● **WHAT YOU SHOULD DO**
Work out how many lines of the material below contain the word "eeprom", then write that number alone.

--- RECORDS PROVIDED ---

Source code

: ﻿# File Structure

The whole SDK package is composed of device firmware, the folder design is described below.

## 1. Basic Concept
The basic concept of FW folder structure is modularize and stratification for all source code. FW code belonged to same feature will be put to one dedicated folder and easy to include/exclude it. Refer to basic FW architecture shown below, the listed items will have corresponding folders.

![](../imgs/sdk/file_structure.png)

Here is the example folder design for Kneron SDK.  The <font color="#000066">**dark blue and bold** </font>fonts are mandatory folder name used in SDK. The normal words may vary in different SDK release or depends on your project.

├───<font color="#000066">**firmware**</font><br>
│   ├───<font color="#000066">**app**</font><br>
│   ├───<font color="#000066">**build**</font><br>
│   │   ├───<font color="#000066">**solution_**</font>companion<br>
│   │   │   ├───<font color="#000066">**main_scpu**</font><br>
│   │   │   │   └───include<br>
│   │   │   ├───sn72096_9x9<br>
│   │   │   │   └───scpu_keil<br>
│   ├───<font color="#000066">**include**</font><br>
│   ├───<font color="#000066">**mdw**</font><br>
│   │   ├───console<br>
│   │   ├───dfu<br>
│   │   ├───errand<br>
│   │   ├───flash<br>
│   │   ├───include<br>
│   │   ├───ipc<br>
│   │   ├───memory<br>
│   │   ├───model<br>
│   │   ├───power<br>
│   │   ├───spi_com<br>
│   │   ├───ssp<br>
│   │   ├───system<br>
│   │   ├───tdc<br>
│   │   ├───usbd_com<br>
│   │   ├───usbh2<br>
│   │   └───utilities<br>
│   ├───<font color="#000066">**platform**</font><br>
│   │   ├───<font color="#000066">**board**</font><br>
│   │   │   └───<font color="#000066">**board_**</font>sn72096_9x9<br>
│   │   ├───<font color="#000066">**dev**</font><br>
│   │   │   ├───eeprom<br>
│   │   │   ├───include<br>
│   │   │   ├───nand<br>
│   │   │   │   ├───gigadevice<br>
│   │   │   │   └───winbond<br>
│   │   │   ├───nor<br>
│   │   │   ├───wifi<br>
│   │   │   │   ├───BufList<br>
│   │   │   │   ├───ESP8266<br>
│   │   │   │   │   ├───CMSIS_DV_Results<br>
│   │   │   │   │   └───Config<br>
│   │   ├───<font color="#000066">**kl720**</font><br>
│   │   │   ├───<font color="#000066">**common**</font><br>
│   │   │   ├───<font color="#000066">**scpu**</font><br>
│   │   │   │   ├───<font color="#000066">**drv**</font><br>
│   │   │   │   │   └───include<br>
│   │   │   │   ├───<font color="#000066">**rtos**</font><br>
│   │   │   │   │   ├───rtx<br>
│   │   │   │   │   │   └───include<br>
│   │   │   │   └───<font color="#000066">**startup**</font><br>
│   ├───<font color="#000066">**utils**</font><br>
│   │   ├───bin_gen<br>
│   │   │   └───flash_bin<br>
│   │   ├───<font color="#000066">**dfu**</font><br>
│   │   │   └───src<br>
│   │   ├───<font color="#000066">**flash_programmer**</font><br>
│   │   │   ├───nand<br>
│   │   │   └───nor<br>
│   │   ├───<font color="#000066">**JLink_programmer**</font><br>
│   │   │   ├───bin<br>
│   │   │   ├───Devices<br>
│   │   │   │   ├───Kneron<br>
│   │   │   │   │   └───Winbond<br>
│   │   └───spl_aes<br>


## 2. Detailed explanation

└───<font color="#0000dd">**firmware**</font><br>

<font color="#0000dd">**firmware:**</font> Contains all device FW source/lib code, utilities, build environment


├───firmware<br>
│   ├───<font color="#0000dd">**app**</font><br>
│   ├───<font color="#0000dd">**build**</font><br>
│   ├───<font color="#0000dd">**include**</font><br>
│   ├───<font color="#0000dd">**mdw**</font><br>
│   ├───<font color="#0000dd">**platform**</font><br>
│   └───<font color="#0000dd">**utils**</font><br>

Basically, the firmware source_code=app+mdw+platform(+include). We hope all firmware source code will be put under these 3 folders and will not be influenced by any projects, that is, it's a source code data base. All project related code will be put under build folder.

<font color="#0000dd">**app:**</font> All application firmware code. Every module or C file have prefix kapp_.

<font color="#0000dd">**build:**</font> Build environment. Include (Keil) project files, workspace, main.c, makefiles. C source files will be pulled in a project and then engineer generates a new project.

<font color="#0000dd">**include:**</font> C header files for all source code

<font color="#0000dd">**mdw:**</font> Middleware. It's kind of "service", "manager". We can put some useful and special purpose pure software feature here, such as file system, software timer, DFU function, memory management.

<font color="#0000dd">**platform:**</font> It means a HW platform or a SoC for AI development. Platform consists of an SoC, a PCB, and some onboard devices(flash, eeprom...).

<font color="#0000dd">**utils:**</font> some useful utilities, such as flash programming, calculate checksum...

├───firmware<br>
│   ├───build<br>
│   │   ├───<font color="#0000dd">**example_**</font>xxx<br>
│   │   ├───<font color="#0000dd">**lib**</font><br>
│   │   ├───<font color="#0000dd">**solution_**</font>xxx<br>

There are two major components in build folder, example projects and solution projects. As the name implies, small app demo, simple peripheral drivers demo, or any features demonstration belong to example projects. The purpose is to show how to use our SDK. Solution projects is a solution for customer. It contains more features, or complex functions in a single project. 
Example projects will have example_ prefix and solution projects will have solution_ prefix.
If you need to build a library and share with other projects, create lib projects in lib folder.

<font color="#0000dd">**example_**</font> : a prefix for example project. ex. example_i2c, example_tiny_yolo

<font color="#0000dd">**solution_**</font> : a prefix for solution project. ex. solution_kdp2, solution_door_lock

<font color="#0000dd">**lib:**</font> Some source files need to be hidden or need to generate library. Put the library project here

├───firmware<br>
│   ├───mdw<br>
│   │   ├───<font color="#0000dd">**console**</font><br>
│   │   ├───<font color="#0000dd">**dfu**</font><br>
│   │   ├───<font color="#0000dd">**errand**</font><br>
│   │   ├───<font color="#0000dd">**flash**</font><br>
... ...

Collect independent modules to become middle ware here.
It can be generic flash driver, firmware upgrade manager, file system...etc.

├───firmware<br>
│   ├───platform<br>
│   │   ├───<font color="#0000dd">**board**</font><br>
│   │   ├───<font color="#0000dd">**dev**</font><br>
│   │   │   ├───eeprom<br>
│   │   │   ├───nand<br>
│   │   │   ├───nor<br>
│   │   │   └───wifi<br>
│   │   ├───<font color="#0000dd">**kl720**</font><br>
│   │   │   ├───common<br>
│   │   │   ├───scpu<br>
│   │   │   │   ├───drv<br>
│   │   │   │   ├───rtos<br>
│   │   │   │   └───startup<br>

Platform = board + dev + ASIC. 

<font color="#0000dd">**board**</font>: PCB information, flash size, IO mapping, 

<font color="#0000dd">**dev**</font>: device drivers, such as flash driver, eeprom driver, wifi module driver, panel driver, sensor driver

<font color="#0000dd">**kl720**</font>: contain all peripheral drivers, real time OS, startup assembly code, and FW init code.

---

● **RESULT OF THIS EXERCISE**
4